[Stored dataset items]
___
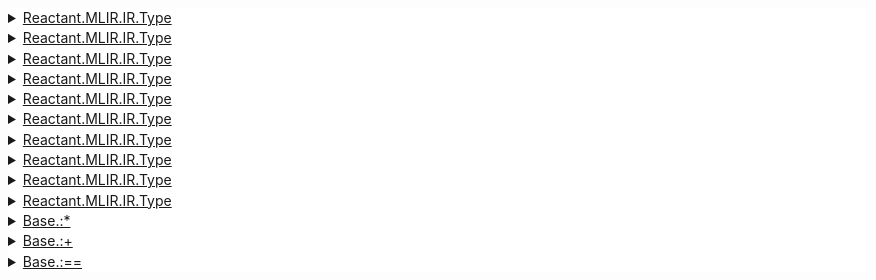 <details class='jldocstring custom-block' ><summary><a id='Reactant.MLIR.IR.Type-Tuple{Type{<:Reactant.TF32}}' href='#Reactant.MLIR.IR.Type-Tuple{Type{<:Reactant.TF32}}'><span class="jlbinding">Reactant.MLIR.IR.Type</span></a> <Badge type="info" class="jlObjectType jlMethod" text="Method" /></summary></details>

<details class='jldocstring custom-block' ><summary><a id='Reactant.MLIR.IR.Type-Tuple{Type{<:Signed}}' href='#Reactant.MLIR.IR.Type-Tuple{Type{<:Signed}}'><span class="jlbinding">Reactant.MLIR.IR.Type</span></a> <Badge type="info" class="jlObjectType jlMethod" text="Method" /></summary></details>

<details class='jldocstring custom-block' ><summary><a id='Reactant.MLIR.IR.Type-Tuple{Type{<:Unsigned}}' href='#Reactant.MLIR.IR.Type-Tuple{Type{<:Unsigned}}'><span class="jlbinding">Reactant.MLIR.IR.Type</span></a> <Badge type="info" class="jlObjectType jlMethod" text="Method" /></summary></details>

<details class='jldocstring custom-block' ><summary><a id='Reactant.MLIR.IR.Type-Tuple{Type{Bool}}' href='#Reactant.MLIR.IR.Type-Tuple{Type{Bool}}'><span class="jlbinding">Reactant.MLIR.IR.Type</span></a> <Badge type="info" class="jlObjectType jlMethod" text="Method" /></summary></details>

<details class='jldocstring custom-block' ><summary><a id='Reactant.MLIR.IR.Type-Tuple{Type{Float16}}' href='#Reactant.MLIR.IR.Type-Tuple{Type{Float16}}'><span class="jlbinding">Reactant.MLIR.IR.Type</span></a> <Badge type="info" class="jlObjectType jlMethod" text="Method" /></summary></details>

<details class='jldocstring custom-block' ><summary><a id='Reactant.MLIR.IR.Type-Tuple{Type{Float32}}' href='#Reactant.MLIR.IR.Type-Tuple{Type{Float32}}'><span class="jlbinding">Reactant.MLIR.IR.Type</span></a> <Badge type="info" class="jlObjectType jlMethod" text="Method" /></summary></details>

<details class='jldocstring custom-block' ><summary><a id='Reactant.MLIR.IR.Type-Tuple{Type{Float64}}' href='#Reactant.MLIR.IR.Type-Tuple{Type{Float64}}'><span class="jlbinding">Reactant.MLIR.IR.Type</span></a> <Badge type="info" class="jlObjectType jlMethod" text="Method" /></summary></details>

<details class='jldocstring custom-block' ><summary><a id='Reactant.MLIR.IR.Type-Tuple{Type{Nothing}}' href='#Reactant.MLIR.IR.Type-Tuple{Type{Nothing}}'><span class="jlbinding">Reactant.MLIR.IR.Type</span></a> <Badge type="info" class="jlObjectType jlMethod" text="Method" /></summary></details>

<details class='jldocstring custom-block' ><summary><a id='Reactant.MLIR.IR.Type-Tuple{Vector{Reactant.MLIR.IR.Type}}' href='#Reactant.MLIR.IR.Type-Tuple{Vector{Reactant.MLIR.IR.Type}}'><span class="jlbinding">Reactant.MLIR.IR.Type</span></a> <Badge type="info" class="jlObjectType jlMethod" text="Method" /></summary></details>

<details class='jldocstring custom-block' ><summary><a id='Reactant.MLIR.IR.Type-Union{Tuple{Type{Complex{T}}}, Tuple{T}} where T' href='#Reactant.MLIR.IR.Type-Union{Tuple{Type{Complex{T}}}, Tuple{T}} where T'><span class="jlbinding">Reactant.MLIR.IR.Type</span></a> <Badge type="info" class="jlObjectType jlMethod" text="Method" /></summary></details>

<details class='jldocstring custom-block' ><summary><a id='Base.:-Tuple{Reactant.MLIR.IR.AffineExpr, Reactant.MLIR.IR.AffineExpr}' href='#Base.:-Tuple{Reactant.MLIR.IR.AffineExpr, Reactant.MLIR.IR.AffineExpr}'><span class="jlbinding">Base.:*</span></a> <Badge type="info" class="jlObjectType jlMethod" text="Method" /></summary></details>

<details class='jldocstring custom-block' ><summary><a id='Base.:+-Tuple{Reactant.MLIR.IR.AffineExpr, Reactant.MLIR.IR.AffineExpr}' href='#Base.:+-Tuple{Reactant.MLIR.IR.AffineExpr, Reactant.MLIR.IR.AffineExpr}'><span class="jlbinding">Base.:+</span></a> <Badge type="info" class="jlObjectType jlMethod" text="Method" /></summary></details>

<details class='jldocstring custom-block' ><summary><a id='Base.:==-Tuple{Reactant.MLIR.IR.AffineExpr, Reactant.MLIR.IR.AffineExpr}' href='#Base.:==-Tuple{Reactant.MLIR.IR.AffineExpr, Reactant.MLIR.IR.AffineExpr}'><span class="jlbinding">Base.:==</span></a> <Badge type="info" class="jlObjectType jlMethod" text="Method" /></summary></details>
___
PROBLEM STATEMENT - Wherever the string "Base" appears in a line of the records, copy that line.

SOLUTION TO THIS PROBLEM -
<details class='jldocstring custom-block' ><summary><a id='Base.:-Tuple{Reactant.MLIR.IR.AffineExpr, Reactant.MLIR.IR.AffineExpr}' href='#Base.:-Tuple{Reactant.MLIR.IR.AffineExpr, Reactant.MLIR.IR.AffineExpr}'><span class="jlbinding">Base.:*</span></a> <Badge type="info" class="jlObjectType jlMethod" text="Method" /></summary></details>
<details class='jldocstring custom-block' ><summary><a id='Base.:+-Tuple{Reactant.MLIR.IR.AffineExpr, Reactant.MLIR.IR.AffineExpr}' href='#Base.:+-Tuple{Reactant.MLIR.IR.AffineExpr, Reactant.MLIR.IR.AffineExpr}'><span class="jlbinding">Base.:+</span></a> <Badge type="info" class="jlObjectType jlMethod" text="Method" /></summary></details>
<details class='jldocstring custom-block' ><summary><a id='Base.:==-Tuple{Reactant.MLIR.IR.AffineExpr, Reactant.MLIR.IR.AffineExpr}' href='#Base.:==-Tuple{Reactant.MLIR.IR.AffineExpr, Reactant.MLIR.IR.AffineExpr}'><span class="jlbinding">Base.:==</span></a> <Badge type="info" class="jlObjectType jlMethod" text="Method" /></summary></details>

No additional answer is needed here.